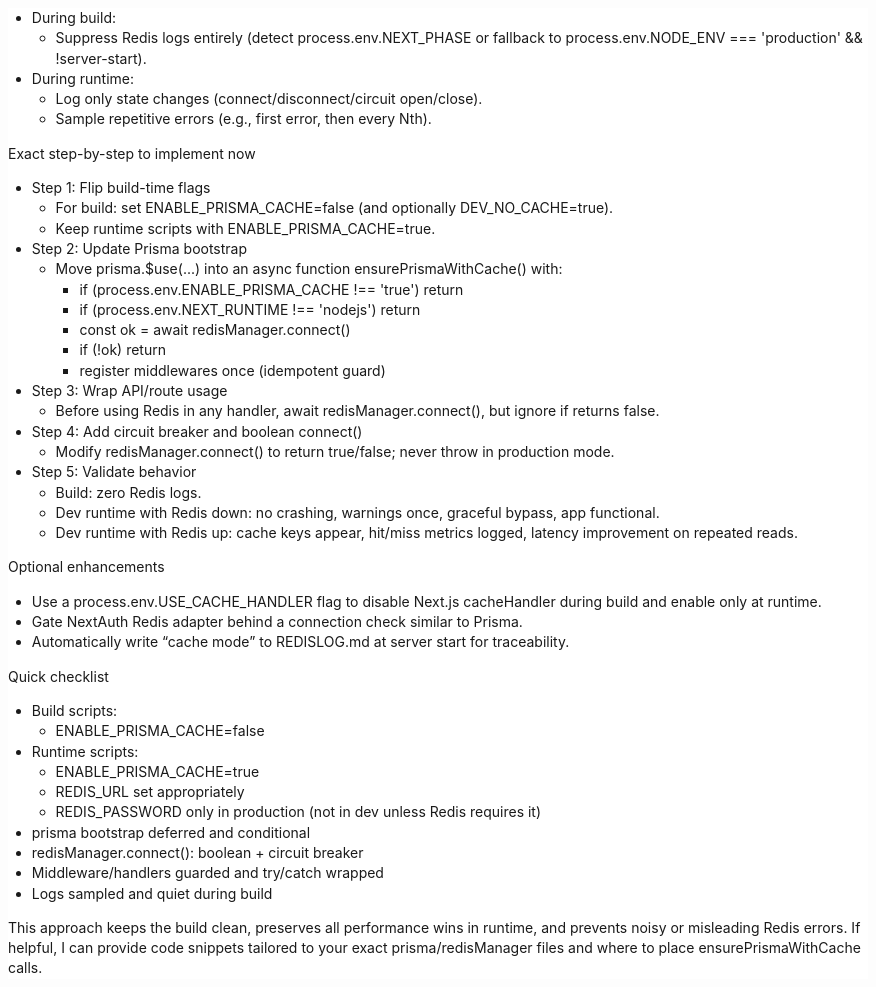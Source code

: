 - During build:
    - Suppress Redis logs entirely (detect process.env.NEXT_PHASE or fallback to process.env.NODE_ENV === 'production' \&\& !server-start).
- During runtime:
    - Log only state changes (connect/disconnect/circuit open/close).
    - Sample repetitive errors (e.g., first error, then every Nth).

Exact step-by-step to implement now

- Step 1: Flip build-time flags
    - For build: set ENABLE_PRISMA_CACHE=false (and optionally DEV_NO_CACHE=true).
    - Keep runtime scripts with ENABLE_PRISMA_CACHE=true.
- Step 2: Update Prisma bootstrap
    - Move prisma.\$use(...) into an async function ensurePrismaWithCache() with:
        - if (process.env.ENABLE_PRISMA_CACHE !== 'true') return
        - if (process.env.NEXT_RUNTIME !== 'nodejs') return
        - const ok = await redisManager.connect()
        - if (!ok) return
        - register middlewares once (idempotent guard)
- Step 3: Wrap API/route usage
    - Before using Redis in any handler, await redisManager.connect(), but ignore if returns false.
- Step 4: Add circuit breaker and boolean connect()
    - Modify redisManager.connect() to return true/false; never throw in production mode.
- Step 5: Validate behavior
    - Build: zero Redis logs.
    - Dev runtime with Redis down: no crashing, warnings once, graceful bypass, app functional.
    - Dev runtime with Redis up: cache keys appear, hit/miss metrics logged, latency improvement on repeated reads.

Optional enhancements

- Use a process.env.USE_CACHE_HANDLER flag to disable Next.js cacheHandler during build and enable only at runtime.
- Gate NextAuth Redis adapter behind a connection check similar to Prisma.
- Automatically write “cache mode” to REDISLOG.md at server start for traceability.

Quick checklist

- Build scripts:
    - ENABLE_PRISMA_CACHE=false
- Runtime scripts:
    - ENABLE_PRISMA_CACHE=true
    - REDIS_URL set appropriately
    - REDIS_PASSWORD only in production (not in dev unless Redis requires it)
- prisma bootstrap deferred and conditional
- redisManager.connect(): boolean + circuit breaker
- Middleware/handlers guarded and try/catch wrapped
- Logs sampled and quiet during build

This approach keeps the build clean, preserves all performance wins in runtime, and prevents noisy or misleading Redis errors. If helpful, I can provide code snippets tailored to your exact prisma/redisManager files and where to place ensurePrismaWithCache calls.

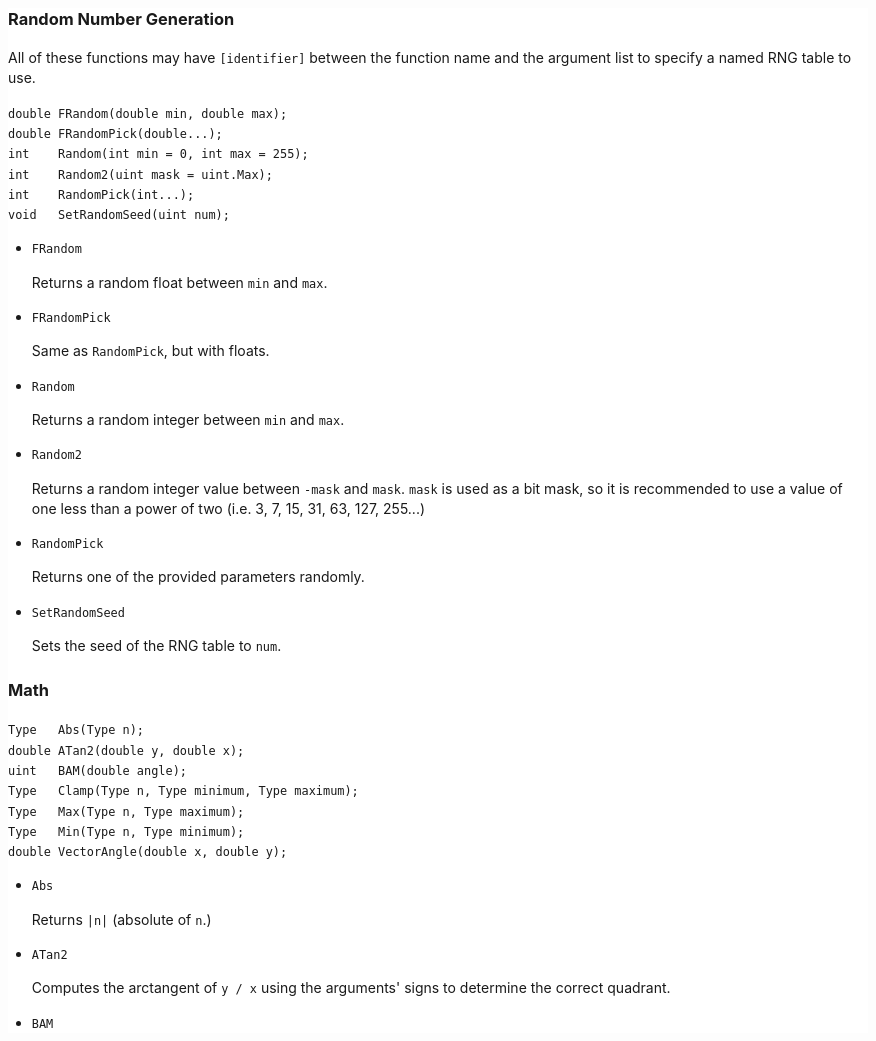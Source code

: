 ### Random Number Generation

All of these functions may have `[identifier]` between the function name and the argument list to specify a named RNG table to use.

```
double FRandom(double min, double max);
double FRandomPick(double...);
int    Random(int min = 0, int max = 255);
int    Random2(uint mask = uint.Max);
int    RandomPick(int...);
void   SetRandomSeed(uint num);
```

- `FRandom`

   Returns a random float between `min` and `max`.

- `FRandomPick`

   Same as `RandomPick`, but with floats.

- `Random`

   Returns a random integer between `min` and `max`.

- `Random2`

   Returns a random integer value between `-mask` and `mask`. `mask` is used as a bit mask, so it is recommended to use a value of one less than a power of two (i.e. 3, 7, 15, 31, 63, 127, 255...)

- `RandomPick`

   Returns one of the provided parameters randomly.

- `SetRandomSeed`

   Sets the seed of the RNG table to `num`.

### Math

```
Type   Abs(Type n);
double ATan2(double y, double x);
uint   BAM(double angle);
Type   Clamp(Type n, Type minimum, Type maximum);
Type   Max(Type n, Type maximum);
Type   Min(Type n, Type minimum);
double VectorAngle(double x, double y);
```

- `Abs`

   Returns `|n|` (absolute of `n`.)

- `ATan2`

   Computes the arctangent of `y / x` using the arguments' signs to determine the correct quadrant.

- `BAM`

YOUR TASK: Write down again, exactly as given, only the lines above that fall from the line with "- Step 3: Wrap API/route usage" to the line with "- Modify redisManager.connect()", inclusive.

SOLUTION TO THE PROBLEM:
- Step 3: Wrap API/route usage
    - Before using Redis in any handler, await redisManager.connect(), but ignore if returns false.
- Step 4: Add circuit breaker and boolean connect()
    - Modify redisManager.connect() to return true/false; never throw in production mode.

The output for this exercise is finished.